You already know you need money and investments in place to secure your retirement. However you’d also like to have some consistent income before then. It’s widely known that stocks and options can provide the means for a secure and comfortable lifestyle, but you’d actually like to enjoy that income…now!
First off let me start by saying you can achieve consistent income from selling covered calls. And by consistent I mean month after month and year after year. After all, what’s the point of making great money in the market only to lose it all with one careless click of the mouse.
If you want to generate income from covered calls you have to figure out how much you’d like to make…then work your way backward.
How much do you need to trade?
Let’s say you want to generate an average of $5,000 a month in income. Let’s also say that you are a somewhat conservative investor and you don’t like volatility in your stocks. With that income goal in mind you typically expect to earn between 3-5% a month.
Since we expect to earn 3-5% a month from covered call writing and we expect that 3-5% to generate $5,000 in income, that would mean we would need to have a portfolio of stocks that had a combined value of $100,000 to about $167,000.
The way we arrive at those numbers is to take the amount we would like to make each month ($5,000) and divide that by the percent we are aiming at (3-5%). This in turn tells us how much money we will need to achieve those returns.
$5,000 / 0.05 = $100,000. $5,000 / 0.03 = $166,666 (rounded to $167K for ease)
When you sit down and work out the numbers in this manner it really gives you a handle on how to plan your trading strategy and how long it might take you to reach your goal. An important thing to keep in mind here is that this is the ideal scenario. We know that the market seldom moves in just one direction.
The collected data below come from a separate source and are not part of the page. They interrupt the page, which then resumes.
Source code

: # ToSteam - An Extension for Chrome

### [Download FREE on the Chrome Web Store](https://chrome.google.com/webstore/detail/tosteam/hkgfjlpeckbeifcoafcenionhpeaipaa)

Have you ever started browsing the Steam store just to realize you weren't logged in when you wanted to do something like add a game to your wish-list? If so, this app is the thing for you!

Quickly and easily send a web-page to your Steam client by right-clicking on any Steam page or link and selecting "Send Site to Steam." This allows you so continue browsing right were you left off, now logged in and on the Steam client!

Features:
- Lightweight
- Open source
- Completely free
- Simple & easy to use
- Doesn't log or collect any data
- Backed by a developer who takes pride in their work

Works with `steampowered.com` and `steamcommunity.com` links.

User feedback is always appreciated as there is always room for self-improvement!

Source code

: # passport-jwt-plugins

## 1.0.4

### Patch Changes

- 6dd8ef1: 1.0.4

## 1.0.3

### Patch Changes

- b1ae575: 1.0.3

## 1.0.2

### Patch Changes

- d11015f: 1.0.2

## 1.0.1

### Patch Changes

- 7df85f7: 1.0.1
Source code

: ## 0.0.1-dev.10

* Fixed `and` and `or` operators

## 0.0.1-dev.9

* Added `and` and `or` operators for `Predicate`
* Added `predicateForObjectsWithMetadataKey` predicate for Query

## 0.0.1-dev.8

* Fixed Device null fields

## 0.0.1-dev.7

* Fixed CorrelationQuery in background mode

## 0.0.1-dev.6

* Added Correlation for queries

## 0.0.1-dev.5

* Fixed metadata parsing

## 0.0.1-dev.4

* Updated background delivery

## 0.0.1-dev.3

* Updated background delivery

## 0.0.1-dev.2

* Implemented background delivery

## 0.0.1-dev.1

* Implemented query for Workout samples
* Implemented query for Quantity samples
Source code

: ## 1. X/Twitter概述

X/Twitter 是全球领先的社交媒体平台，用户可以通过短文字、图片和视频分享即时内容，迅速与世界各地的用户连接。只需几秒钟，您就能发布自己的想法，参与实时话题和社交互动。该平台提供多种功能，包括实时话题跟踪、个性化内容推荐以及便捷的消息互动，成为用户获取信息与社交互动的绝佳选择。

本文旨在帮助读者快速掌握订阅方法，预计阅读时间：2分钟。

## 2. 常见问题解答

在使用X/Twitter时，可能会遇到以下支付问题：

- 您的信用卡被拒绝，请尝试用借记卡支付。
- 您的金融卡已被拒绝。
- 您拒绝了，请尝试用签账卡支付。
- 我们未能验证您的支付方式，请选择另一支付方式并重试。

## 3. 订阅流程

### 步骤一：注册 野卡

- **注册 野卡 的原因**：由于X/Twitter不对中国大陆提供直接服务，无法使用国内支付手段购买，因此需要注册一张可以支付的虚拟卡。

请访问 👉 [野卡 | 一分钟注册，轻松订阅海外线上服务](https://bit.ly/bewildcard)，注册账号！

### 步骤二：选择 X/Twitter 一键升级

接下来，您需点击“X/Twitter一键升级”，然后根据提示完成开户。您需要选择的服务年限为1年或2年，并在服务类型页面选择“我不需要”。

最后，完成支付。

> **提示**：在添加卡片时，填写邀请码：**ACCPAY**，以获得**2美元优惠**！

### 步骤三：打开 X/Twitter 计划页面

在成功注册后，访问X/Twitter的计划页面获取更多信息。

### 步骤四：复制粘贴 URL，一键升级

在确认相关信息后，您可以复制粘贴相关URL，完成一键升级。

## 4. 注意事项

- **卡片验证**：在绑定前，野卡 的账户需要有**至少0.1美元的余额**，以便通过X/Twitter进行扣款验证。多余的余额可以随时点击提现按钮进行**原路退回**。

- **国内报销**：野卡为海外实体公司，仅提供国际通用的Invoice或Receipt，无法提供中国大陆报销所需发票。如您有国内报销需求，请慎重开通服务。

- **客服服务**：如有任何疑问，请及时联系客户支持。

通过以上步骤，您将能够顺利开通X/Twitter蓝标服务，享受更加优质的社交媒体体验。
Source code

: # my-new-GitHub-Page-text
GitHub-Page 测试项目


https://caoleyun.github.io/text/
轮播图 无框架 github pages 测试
Along the road to a $100,000 or even a $1 million portfolio are months of getting called out on our covered call positions, bad earning reports that cause our stocks to drop, along with the everyday unpredictability of the market.
Covered call vs. Rental property
One way to think about stock ownership for the purpose of selling calls is to compare it to buying a piece of real estate as income property.
An apartment building is not purchased with the intent to buy and sell it over and over again. It is bought to bring in consistent monthly income by way of each apartment’s rent. Of course the value of the actual building will go up and down with the housing market but those rents from each tenant will continue to come in regardless the value of the actual property.
Covered calls, or owning real estate for that matter are not that cut and dry but it does helps to illustrate the point of this strategy…to acquire an asset that produces a constant cash flow. The cost of the property or the cost of the shares of stock are the price of getting in the game. Once you have the asset, be it stock, real estate or any other investment vehicle, you are on your way to producing income.
When do you really make money?
Of course there are other factors to keep in mind, one being when you will break even.
The first thing you should do when you enter into any investment is to figure out your break even or at what point you will make your money back. This is not only on a trade by trade basis, but on your portfolio as a whole. If you have a $50,000 portfolio you should figure out, based on your average return, when you will make your initial $50,000 back. After you have recouped your initial capital this is the point at which you really start to produce profit. Think of it as the moment when you pay off the mortgage on your investment property.
The moment you generate enough money to cover the initial cost of the stocks you are officially profiting.